What you have to do:
Reproduce word for word, from the entries below, the line with "- Oscar Aaron Delgadillo Fernandez", the line with "is your heading", and every line between them, and nothing more.
======== Raw data ========
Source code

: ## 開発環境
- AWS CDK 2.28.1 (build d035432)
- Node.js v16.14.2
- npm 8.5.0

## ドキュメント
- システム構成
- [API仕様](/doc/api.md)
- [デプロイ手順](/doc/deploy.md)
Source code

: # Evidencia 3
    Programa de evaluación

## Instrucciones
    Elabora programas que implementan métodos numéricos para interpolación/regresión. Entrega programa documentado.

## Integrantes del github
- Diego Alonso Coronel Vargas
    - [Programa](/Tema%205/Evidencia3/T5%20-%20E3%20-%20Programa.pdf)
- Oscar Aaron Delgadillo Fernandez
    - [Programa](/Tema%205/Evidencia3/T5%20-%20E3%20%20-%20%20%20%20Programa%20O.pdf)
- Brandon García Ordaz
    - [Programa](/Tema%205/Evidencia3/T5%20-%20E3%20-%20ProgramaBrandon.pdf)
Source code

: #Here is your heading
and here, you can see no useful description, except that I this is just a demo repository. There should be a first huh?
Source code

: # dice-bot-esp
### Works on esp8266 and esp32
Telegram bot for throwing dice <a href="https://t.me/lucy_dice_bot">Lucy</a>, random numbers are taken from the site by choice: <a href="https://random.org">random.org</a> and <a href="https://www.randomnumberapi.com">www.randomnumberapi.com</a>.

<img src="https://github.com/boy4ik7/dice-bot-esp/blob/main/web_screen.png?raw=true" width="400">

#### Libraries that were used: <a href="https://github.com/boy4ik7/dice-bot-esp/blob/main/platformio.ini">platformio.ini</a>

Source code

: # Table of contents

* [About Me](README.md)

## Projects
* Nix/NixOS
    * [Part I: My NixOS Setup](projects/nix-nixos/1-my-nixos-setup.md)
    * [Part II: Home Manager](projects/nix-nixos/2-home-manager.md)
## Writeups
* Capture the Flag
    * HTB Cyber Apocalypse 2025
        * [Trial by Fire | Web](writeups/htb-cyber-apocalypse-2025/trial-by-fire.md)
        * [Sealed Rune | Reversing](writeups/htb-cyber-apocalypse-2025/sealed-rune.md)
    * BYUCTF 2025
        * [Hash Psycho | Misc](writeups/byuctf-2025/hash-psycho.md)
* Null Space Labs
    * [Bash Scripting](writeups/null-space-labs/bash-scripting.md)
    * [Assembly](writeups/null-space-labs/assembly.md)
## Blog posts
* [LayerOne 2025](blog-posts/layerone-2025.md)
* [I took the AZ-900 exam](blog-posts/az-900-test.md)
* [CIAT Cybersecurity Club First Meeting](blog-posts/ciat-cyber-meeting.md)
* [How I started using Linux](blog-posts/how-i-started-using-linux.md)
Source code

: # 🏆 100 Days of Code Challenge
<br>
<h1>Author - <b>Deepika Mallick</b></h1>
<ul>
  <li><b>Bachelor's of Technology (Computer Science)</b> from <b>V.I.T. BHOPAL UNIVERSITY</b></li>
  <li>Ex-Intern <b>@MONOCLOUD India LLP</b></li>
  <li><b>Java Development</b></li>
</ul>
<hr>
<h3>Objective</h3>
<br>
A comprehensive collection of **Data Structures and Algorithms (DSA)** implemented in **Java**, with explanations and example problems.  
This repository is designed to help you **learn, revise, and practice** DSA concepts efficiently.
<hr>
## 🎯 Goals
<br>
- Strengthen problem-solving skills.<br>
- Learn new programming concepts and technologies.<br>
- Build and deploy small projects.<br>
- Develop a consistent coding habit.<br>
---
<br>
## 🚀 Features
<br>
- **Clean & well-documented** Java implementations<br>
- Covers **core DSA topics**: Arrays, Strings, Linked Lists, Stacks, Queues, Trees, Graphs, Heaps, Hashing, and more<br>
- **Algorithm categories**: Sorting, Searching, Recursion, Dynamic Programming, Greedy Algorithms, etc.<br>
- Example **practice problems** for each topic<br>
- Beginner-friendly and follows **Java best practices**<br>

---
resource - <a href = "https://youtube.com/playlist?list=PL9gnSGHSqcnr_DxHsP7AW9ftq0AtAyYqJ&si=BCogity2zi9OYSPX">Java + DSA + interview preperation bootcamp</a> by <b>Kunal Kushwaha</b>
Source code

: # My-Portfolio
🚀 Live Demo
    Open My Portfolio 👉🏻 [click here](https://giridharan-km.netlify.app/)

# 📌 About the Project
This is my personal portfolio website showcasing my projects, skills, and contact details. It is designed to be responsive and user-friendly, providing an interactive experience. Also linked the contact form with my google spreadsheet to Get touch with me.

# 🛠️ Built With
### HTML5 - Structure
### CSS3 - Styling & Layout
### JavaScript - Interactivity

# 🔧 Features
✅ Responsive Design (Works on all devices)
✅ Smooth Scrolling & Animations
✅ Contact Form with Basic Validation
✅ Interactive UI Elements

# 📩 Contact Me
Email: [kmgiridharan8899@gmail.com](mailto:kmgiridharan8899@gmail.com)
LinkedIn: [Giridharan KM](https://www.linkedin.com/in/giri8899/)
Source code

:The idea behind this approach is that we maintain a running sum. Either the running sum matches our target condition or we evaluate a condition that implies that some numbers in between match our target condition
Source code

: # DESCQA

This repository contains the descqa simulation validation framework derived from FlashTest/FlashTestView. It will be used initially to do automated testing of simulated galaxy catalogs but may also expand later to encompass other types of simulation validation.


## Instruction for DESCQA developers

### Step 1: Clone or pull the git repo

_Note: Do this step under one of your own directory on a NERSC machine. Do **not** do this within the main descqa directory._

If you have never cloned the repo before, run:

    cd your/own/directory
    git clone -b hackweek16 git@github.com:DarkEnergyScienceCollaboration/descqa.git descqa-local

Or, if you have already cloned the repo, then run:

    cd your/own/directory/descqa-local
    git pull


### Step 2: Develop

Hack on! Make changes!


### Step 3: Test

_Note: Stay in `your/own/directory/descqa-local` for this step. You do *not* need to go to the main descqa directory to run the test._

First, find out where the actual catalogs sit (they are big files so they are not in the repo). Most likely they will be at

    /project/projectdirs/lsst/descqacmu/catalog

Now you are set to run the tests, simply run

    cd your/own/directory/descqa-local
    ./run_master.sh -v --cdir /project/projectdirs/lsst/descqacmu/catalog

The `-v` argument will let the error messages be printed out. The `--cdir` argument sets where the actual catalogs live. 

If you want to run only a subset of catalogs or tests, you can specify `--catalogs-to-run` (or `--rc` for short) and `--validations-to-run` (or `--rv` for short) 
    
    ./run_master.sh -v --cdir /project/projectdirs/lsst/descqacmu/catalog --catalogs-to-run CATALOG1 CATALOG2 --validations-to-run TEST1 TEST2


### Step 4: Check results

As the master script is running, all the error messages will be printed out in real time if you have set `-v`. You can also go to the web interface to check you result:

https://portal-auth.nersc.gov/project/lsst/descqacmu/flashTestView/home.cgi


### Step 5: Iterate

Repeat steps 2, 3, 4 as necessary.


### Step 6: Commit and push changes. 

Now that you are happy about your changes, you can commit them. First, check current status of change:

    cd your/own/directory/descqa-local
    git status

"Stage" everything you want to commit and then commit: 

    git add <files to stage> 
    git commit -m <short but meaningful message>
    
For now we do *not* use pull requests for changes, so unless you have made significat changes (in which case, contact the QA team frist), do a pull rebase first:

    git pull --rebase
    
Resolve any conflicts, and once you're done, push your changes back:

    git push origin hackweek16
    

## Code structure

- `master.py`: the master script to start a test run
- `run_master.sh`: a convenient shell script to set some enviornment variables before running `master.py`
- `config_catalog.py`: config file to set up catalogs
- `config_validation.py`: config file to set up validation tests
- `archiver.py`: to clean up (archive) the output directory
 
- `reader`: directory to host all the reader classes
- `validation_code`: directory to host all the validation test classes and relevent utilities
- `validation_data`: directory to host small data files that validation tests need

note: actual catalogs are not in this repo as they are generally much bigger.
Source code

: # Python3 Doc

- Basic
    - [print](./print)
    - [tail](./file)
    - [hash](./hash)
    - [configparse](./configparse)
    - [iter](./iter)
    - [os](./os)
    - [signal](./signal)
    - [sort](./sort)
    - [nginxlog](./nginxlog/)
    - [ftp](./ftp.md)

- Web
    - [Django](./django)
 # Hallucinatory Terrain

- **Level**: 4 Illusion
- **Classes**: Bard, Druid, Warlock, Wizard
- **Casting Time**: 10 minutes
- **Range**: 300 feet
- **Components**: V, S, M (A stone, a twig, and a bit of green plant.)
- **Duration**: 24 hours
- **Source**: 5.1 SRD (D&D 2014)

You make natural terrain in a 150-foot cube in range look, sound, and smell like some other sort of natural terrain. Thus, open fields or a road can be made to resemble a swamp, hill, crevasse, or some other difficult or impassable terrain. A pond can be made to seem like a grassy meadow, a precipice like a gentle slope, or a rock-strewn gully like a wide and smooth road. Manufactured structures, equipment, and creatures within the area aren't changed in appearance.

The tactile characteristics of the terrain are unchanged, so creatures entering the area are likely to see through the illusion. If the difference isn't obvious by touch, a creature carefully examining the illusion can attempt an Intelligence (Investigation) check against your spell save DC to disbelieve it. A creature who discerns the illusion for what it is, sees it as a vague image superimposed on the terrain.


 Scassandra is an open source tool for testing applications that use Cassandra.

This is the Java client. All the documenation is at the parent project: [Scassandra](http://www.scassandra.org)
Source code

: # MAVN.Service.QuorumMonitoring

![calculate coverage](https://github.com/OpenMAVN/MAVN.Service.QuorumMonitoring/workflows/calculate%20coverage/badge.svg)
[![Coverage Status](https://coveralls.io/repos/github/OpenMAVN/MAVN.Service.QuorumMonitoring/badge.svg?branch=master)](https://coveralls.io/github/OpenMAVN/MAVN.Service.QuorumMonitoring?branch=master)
========
Problem solution:
- Oscar Aaron Delgadillo Fernandez
    - [Programa](/Tema%205/Evidencia3/T5%20-%20E3%20%20-%20%20%20%20Programa%20O.pdf)
- Brandon García Ordaz
    - [Programa](/Tema%205/Evidencia3/T5%20-%20E3%20-%20ProgramaBrandon.pdf)
Source code

: #Here is your heading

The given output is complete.